Thu Jun 18, 2020 12:58 pm

novarupta wrote:
Hard to really call the situation “bad/wrong timing” given that its closest (same-generation) competitor doesn’t exactly have any orders itself - and given all the possible deferrals coming down the line due to this pandemic it may actually work out in their favour.

Either way they just announced a management shakeup so it’s a step in the right direction. They’re not the first nor the only company who’s had major delays in a new project.

The management shakeup was needed. A new chief engineer helps.

Good news the problems will be fixed. I hope the M90 timeline holds (or something close). I believe there will be an M100. The reality is, the CF-34-8 was out of date at EIS. That is the weak link of prior jets.

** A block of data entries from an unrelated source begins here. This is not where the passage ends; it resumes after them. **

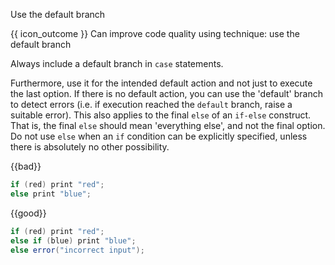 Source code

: <span id="title">Use the default branch</span>

<span id="prereqs"></span>

<span id="outcomes">{{ icon_outcome }} Can improve code quality using technique: use the default branch </span>

<div id="body">

Always include a default branch in `case` statements.

Furthermore, use it for the intended default action and not just to execute the last option. If there is no default action, you can use the 'default' branch to detect errors (i.e. if execution reached the `default` branch, raise a suitable error). This also applies to the final `else` of an `if-else` construct. That is, the final `else` should mean 'everything else', and not the final option. Do not use `else` when an `if` condition can be explicitly specified, unless there is absolutely no other possibility.

<box>

{{bad}}
```java
if (red) print "red";
else print "blue";
```
{{good}}
```java
if (red) print "red";
else if (blue) print "blue";
else error("incorrect input");
```

</box>


</div>

<div id="extras">
</div>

My experience on the PW1200G was a long time ago. Mitsubishi didn't know how to write an ICD gor engines. Pratt countered with a new requirements document: e.g., proper anti-ice, climb, flight idle, cruise variation, thrust response curves, nacelle drag allowance, line maintenance.

There are details done right. The backup engine start is unique. I laughed when I first designed in some requirements. Then I asked, why isn't that the standard? The quick summary is the MRJ has weight added to reduce the need for tools for daily checks or opperations, including backup (manual) engine start. Operation is much simpler than any other engine despite the same parts doing the operation.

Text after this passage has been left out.